Allow FrameType to be instantiated

A frame has a stable API to instantiate it: PyFrameObject*
PyFrame_New(PyThreadState *tstate, PyCodeObject *code,
PyObject *globals, PyObject *locals). Despite this, for some reason, FrameType is not allowed to be instantiated in Python. This creates problems when trying to (for example) control an exception traceback, which is common for debuggers, among other uses. This is also inconsistent with most other internal types that exposed to Python and in the types module.

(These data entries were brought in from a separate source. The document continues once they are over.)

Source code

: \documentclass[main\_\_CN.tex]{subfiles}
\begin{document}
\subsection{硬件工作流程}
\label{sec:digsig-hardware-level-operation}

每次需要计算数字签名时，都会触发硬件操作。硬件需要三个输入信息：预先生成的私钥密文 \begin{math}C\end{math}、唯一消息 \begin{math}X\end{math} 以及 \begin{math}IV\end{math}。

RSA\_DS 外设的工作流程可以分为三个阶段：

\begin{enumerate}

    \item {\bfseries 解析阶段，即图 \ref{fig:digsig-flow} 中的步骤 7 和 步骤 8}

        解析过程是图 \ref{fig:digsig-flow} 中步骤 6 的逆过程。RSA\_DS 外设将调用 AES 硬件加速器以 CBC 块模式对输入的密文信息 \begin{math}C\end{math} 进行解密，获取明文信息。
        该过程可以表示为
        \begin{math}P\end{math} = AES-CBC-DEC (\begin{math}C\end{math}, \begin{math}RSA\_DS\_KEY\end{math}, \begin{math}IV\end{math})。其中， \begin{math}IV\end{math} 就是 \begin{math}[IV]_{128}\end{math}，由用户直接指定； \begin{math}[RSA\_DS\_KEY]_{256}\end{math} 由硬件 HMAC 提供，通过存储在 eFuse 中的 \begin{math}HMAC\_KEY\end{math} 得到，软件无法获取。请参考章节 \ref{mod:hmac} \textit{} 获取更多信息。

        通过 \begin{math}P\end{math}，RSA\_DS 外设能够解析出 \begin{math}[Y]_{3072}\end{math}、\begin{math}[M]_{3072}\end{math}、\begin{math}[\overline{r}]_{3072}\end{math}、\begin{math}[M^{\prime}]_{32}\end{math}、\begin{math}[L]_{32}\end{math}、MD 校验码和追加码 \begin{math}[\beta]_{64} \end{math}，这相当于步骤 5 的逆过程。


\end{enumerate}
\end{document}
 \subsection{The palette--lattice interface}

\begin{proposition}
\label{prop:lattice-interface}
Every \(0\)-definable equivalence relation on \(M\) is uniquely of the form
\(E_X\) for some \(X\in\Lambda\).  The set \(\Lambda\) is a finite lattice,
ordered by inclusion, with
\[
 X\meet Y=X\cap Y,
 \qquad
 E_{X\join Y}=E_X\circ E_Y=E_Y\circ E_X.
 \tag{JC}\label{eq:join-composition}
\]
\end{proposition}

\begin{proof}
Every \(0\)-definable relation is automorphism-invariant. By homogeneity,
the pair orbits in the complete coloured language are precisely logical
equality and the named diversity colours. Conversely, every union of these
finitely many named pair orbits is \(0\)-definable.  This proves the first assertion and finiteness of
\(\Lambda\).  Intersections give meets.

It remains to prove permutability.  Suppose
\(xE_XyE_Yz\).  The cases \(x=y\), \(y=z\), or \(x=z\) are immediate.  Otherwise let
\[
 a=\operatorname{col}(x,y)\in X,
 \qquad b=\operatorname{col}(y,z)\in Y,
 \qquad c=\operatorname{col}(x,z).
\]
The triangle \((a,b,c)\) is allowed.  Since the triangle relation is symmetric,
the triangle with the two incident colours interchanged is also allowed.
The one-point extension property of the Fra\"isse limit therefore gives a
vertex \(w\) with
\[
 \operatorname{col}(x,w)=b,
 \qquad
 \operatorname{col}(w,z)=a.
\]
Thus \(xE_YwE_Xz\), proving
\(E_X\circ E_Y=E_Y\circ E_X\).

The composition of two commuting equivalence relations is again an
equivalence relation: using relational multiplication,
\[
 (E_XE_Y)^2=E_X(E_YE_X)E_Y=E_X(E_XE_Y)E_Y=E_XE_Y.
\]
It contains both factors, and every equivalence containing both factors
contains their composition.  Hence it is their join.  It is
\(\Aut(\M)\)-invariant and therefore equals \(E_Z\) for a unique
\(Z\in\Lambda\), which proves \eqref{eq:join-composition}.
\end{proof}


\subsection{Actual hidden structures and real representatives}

The only reason I can think of is because PyFrame_New requires a PyThreadState object, which is not exposed to Python. However, there are several ways around this:

  • Run PyThreadState_GetUnchecked, raising RuntimeError (or another error) if NULL is returned
  • Expose frames’ PyThreadState to the interpreter
  • Pass another frame as a parameter, and get its thread state

This should be relatively trivial to implement and I can’t think of any downsides, backwards compatibility concerns, or maintenance overhead. I can probably write a PR if one of the solutions to the thread state parameter is decided.

(I originally opened this as issue #149844 but it closed due to being a non-trivial change)

Or, if your goal is to make a variant of a frame, the frame itself could have a replace() method that changes other aspects but keeps the same thread state?

1 Like

That would definitely make more sense then passing a frame as a parameter. imo there should also be an instantiator in addition to that because if the goal is to manipulate tracebacks, thread state doesn’t matter

…now what?

A core dev will have to take notice. You may be able to get more attention to this issue if you provide a pull request.

1 Like

By PR, I prefer that you open a PoC on your fork and link it here. We don’t want PRs without consensus (we already have enough PRs and otherwise they sit there).

But I can tag some core devs about that @ZeroIntensity @gaogaotiantian

1 Like

Seems reasonable to me.

In a method, there’s always a thread state available (see the docs on thread state attachment). The best option is to just call PyFrame_New(_PyThreadState_GET(), ...) in the tp_init/tp_new.

1 Like

By PR, I prefer that you open a PoC on your fork and link it here. We don’t want PRs without consensus (we already have enough PRs and otherwise they sit there).

That’s why I didn’t open a PR for it already (I saw that on the template), but I’ve started a PoC on my fork: GitHub - Anonymous941/cpython at frame-instantiation · GitHub. It’s very WIP at the moment, but it lets you instantiate frames successfully.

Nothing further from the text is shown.